I felt it was necessary to add in some outside mentoring this year. Let’s be honest, I can only inspire Newt so far. She, quite naturally, has little incentive to push herself beyond her perceived limits for “just her mom.” And the few other leaders from 4H or church were ones that she had had for years. She had grown perhaps a bit too comforable in those relationships. She needed to be challenged.
And for the first time in my life as a mother, I am now trying to balance family and career. I needed to shift some of the homeschooling workload off my shoulders. Don’t get me wrong, the responsibility to ensure Newt is getting a good education is still firmly mine–I just needed to share the work.
It took much of the year, but a couple months ago we finally hit on the right mix and one that I think will carry over nicely to the fall.
For Newt’s at-home curriculum she is using Easy Peasy — All in One Homeschooling. This is a free, online curriculum that incorporates much of the classics-based learning we had enjoyed with Ambleside Online, but in a format that Newt can easily do on her own.
And does she ever. Many mornings lately, she’s been setting her alarm for 6:00 am so she can do all her schoolwork by 9:00. She then has the rest of the day to read, draw, play with her animals, or tell me she is bored. (Working on that.)
For math, she is doing Khan Academy at home, meeting with a weekly tutor, and taking an outside class.
The outside class, that is where the magic is happening. Once a week I drive Newt nearly 50 miles for classes at Village Home, a fabulous homeschool co-op.
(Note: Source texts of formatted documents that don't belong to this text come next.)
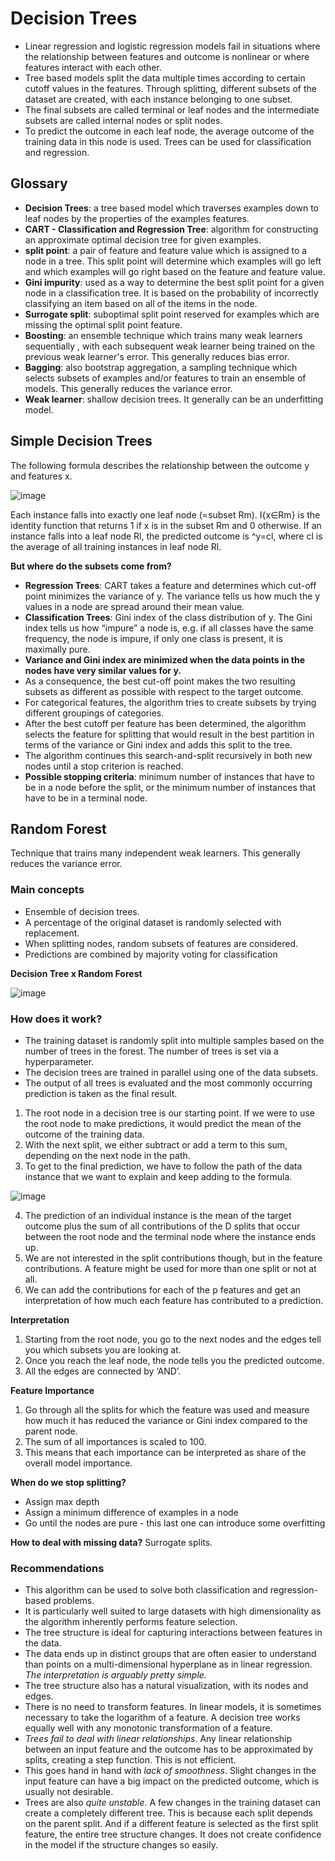 # Decision Trees

* Linear regression and logistic regression models fail in situations where the relationship between features and outcome is nonlinear or where features interact with each other. 
* Tree based models split the data multiple times according to certain cutoff values in the features. Through splitting, different subsets of the dataset are created, with each instance belonging to one subset. 
* The final subsets are called terminal or leaf nodes and the intermediate subsets are called internal nodes or split nodes. 
* To predict the outcome in each leaf node, the average outcome of the training data in this node is used. Trees can be used for classification and regression.

## Glossary
* **Decision Trees**: a tree based model which traverses examples down to leaf nodes by the properties of the examples features. 
* **CART - Classification and Regression Tree**: algorithm for constructing an approximate optimal decision tree for given examples. 
* **split point**: a pair of feature and feature value which is assigned to a node in a tree. This split point will determine which examples will go left and which examples will go right based on the feature and feature value. 
* **Gini impurity**: used as a way to determine the best split point for a given node in a classification tree. It is based on the probability of incorrectly classifying an item based on all of the items in the node. 
* **Surrogate split**: suboptimal split point reserved for examples which are missing the optimal split point feature. 
* **Boosting**: an ensemble technique which trains many weak learners sequentially , with each subsequent weak learner being trained on the previous weak learner's error. This generally reduces bias error. 
* **Bagging**: also bootstrap aggregation, a sampling technique which selects subsets of examples and/or features to train an ensemble of models. This generally reduces the variance error. 
* **Weak learner**: shallow decision trees. It generally can be an underfitting model. 

## Simple Decision Trees 
The following formula describes the relationship between the outcome y and features x.

![image](https://user-images.githubusercontent.com/39881974/208484573-3411e662-2bbc-4d85-b13e-f869e0925001.png)

Each instance falls into exactly one leaf node (=subset Rm). I{x∈Rm} is the identity function that returns 1 if x is in the subset Rm and 0 otherwise. If an instance falls into a leaf node Rl, the predicted outcome is ^y=cl, where cl is the average of all training instances in leaf node Rl.

**But where do the subsets come from?** 
* **Regression Trees**: CART takes a feature and determines which cut-off point minimizes the variance of y. The variance tells us how much the y values in a node are spread around their mean value. 
* **Classification Trees**: Gini index of the class distribution of y. The Gini index tells us how “impure” a node is, e.g. if all classes have the same frequency, the node is impure, if only one class is present, it is maximally pure. 
* **Variance and Gini index are minimized when the data points in the nodes have very similar values for y.**
* As a consequence, the best cut-off point makes the two resulting subsets as different as possible with respect to the target outcome. 
* For categorical features, the algorithm tries to create subsets by trying different groupings of categories. 
* After the best cutoff per feature has been determined, the algorithm selects the feature for splitting that would result in the best partition in terms of the variance or Gini index and adds this split to the tree. 
* The algorithm continues this search-and-split recursively in both new nodes until a stop criterion is reached. 
* **Possible stopping criteria**: minimum number of instances that have to be in a node before the split, or the minimum number of instances that have to be in a terminal node.

## Random Forest
Technique that trains many independent weak learners. This generally reduces the variance error. 

### Main concepts 

* Ensemble of decision trees.
* A percentage of the original dataset is randomly selected with replacement. 
* When splitting nodes, random subsets of features are considered.
* Predictions are combined by majority voting for classification

**Decision Tree x Random Forest**

![image](https://user-images.githubusercontent.com/39881974/200903525-2bf559c5-8231-4301-a152-c29138c94c2e.png)


### How does it work?
* The training dataset is randomly split into multiple samples based on the number of trees in the forest. The number of trees is set via a hyperparameter.
* The decision trees are trained in parallel using one of the data subsets.
* The output of all trees is evaluated and the most commonly occurring prediction is taken as the final result.

1. The root node in a decision tree is our starting point. If we were to use the root node to make predictions, it would predict the mean of the outcome of the training data. 
2. With the next split, we either subtract or add a term to this sum, depending on the next node in the path. 
3. To get to the final prediction, we have to follow the path of the data instance that we want to explain and keep adding to the formula.

![image](https://user-images.githubusercontent.com/39881974/208487085-c91118aa-fa0b-4a2e-8495-3e35899e7841.png)

4. The prediction of an individual instance is the mean of the target outcome plus the sum of all contributions of the D splits that occur between the root node and the terminal node where the instance ends up. 
5. We are not interested in the split contributions though, but in the feature contributions. A feature might be used for more than one split or not at all. 
6. We can add the contributions for each of the p features and get an interpretation of how much each feature has contributed to a prediction.

**Interpretation**
1. Starting from the root node, you go to the next nodes and the edges tell you which subsets you are looking at. 
2. Once you reach the leaf node, the node tells you the predicted outcome. 
3. All the edges are connected by ‘AND’.

**Feature Importance**
1. Go through all the splits for which the feature was used and measure how much it has reduced the variance or Gini index compared to the parent node. 
2. The sum of all importances is scaled to 100. 
3. This means that each importance can be interpreted as share of the overall model importance.

**When do we stop splitting?**
* Assign max depth 
* Assign a minimum difference of examples in a node 
* Go until the nodes are pure - this last one can introduce some overfitting

**How to deal with missing data?**
Surrogate splits. 

### Recommendations 

* This algorithm can be used to solve both classification and regression-based problems.
* It is particularly well suited to large datasets with high dimensionality as the algorithm inherently performs feature selection.
* The tree structure is ideal for capturing interactions between features in the data.
* The data ends up in distinct groups that are often easier to understand than points on a multi-dimensional hyperplane as in linear regression. *The interpretation is arguably pretty simple.*
* The tree structure also has a natural visualization, with its nodes and edges.
* There is no need to transform features. In linear models, it is sometimes necessary to take the logarithm of a feature. A decision tree works equally well with any monotonic transformation of a feature.
* *Trees fail to deal with linear relationships*. Any linear relationship between an input feature and the outcome has to be approximated by splits, creating a step function. This is not efficient.
* This goes hand in hand with *lack of smoothness*. Slight changes in the input feature can have a big impact on the predicted outcome, which is usually not desirable.
* Trees are also *quite unstable*. A few changes in the training dataset can create a completely different tree. This is because each split depends on the parent split. And if a different feature is selected as the first split feature, the entire tree structure changes. It does not create confidence in the model if the structure changes so easily.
She is currently taking three classes there: The math class, a sewing/art class, and Hogwarts Academy (which has included potions/real chemistry in a lab, creating a scale architectural floor plan of Hogwarts, and playing Quidditch). They have all been very much worth the time and expense.
In the fall, I plan to register her for eight classes–two full days each week (and am crossing my fingers that I can carpool).
She is being challenged academically and beginning to make new social connections.
I am feeling the relief of not having to plan and execute everything, while still being certain that she is in good hands.
It has been a somewhat tumultuous year, but things are smoothing out. I think we’ve hit on the right combination–at least for now. But that’s the great and terrible thing about homeschooling: Adaptions can always be made because adaptions always need to be made.
I’m excited to see what next year will bring.
P.S. Just a reminder: All of the above refers to our own personal journey and should not be taken as commentary as “the right” way to do things. There is no one right way. It there was, this would be a lot simpler.
Do they let adults go to Hogwarts Academy? Because that seriously sounds a lot better than sitting at a desk and working all day.
I get to be the teacher’s aide. (Does that make me Filch?)
Dude, it’s FINE to be Filch as long as you’re working at The Academy! I’d settle for being an angry ghost in the bathroom.
It would be a lot simpler if there was just one way to do things… then to feel good about it. Yay for everything!